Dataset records
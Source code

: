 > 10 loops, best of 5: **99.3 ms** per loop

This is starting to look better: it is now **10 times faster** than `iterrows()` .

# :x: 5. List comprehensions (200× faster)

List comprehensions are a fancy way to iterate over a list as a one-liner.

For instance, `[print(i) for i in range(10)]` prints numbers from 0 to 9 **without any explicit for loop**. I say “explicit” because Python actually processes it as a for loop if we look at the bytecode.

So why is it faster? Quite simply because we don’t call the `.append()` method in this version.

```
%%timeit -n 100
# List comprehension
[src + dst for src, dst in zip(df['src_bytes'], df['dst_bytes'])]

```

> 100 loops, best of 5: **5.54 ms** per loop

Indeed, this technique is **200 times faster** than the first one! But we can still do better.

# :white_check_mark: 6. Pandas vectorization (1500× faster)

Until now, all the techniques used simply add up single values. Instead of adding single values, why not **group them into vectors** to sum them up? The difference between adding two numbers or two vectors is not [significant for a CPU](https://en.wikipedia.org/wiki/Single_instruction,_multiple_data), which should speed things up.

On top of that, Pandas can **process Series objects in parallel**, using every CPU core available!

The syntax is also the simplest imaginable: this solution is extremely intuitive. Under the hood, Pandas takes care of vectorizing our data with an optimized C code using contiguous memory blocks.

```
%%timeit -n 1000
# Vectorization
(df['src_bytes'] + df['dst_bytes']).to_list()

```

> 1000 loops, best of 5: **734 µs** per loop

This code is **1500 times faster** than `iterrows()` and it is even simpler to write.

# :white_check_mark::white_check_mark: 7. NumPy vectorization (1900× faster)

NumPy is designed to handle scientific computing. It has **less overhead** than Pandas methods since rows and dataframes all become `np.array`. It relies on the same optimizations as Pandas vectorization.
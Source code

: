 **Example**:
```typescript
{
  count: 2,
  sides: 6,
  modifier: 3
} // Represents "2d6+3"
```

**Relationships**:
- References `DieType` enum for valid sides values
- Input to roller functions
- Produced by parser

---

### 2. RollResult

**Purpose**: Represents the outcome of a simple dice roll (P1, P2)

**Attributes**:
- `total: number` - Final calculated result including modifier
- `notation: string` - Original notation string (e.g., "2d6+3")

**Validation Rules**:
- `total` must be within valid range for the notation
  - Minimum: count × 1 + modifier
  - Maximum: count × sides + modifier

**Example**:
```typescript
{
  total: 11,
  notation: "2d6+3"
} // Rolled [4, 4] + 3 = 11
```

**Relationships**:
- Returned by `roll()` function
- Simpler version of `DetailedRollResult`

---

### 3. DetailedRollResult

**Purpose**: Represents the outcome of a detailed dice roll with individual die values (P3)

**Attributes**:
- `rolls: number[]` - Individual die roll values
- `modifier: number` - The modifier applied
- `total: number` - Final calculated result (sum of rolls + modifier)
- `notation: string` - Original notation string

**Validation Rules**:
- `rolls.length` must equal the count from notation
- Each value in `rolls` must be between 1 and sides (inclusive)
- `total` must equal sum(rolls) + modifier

PROMPT
Reproduce all of the entries word for word.

SOLUTION TO THE EXERCISE
Source code

: > 10 loops, best of 5: **99.3 ms** per loop

This is starting to look better: it is now **10 times faster** than `iterrows()` .

# :x: 5. List comprehensions (200× faster)

List comprehensions are a fancy way to iterate over a list as a one-liner.

For instance, `[print(i) for i in range(10)]` prints numbers from 0 to 9 **without any explicit for loop**. I say “explicit” because Python actually processes it as a for loop if we look at the bytecode.

So why is it faster? Quite simply because we don’t call the `.append()` method in this version.

```
%%timeit -n 100
# List comprehension
[src + dst for src, dst in zip(df['src_bytes'], df['dst_bytes'])]

```

> 100 loops, best of 5: **5.54 ms** per loop

Indeed, this technique is **200 times faster** than the first one! But we can still do better.

# :white_check_mark: 6. Pandas vectorization (1500× faster)

Until now, all the techniques used simply add up single values. Instead of adding single values, why not **group them into vectors** to sum them up? The difference between adding two numbers or two vectors is not [significant for a CPU](https://en.wikipedia.org/wiki/Single_instruction,_multiple_data), which should speed things up.

On top of that, Pandas can **process Series objects in parallel**, using every CPU core available!

The syntax is also the simplest imaginable: this solution is extremely intuitive. Under the hood, Pandas takes care of vectorizing our data with an optimized C code using contiguous memory blocks.

```
%%timeit -n 1000
# Vectorization
(df['src_bytes'] + df['dst_bytes']).to_list()

```

> 1000 loops, best of 5: **734 µs** per loop

This code is **1500 times faster** than `iterrows()` and it is even simpler to write.

# :white_check_mark::white_check_mark: 7. NumPy vectorization (1900× faster)

NumPy is designed to handle scientific computing. It has **less overhead** than Pandas methods since rows and dataframes all become `np.array`. It relies on the same optimizations as Pandas vectorization.
Source code

: **Example**:
```typescript
{
  count: 2,
  sides: 6,
  modifier: 3
} // Represents "2d6+3"
```

**Relationships**:
- References `DieType` enum for valid sides values
- Input to roller functions
- Produced by parser

---

### 2. RollResult

**Purpose**: Represents the outcome of a simple dice roll (P1, P2)

**Attributes**:
- `total: number` - Final calculated result including modifier
- `notation: string` - Original notation string (e.g., "2d6+3")

**Validation Rules**:
- `total` must be within valid range for the notation
  - Minimum: count × 1 + modifier
  - Maximum: count × sides + modifier

**Example**:
```typescript
{
  total: 11,
  notation: "2d6+3"
} // Rolled [4, 4] + 3 = 11
```

**Relationships**:
- Returned by `roll()` function
- Simpler version of `DetailedRollResult`

---

### 3. DetailedRollResult

**Purpose**: Represents the outcome of a detailed dice roll with individual die values (P3)

**Attributes**:
- `rolls: number[]` - Individual die roll values
- `modifier: number` - The modifier applied
- `total: number` - Final calculated result (sum of rolls + modifier)
- `notation: string` - Original notation string

**Validation Rules**:
- `rolls.length` must equal the count from notation
- Each value in `rolls` must be between 1 and sides (inclusive)
- `total` must equal sum(rolls) + modifier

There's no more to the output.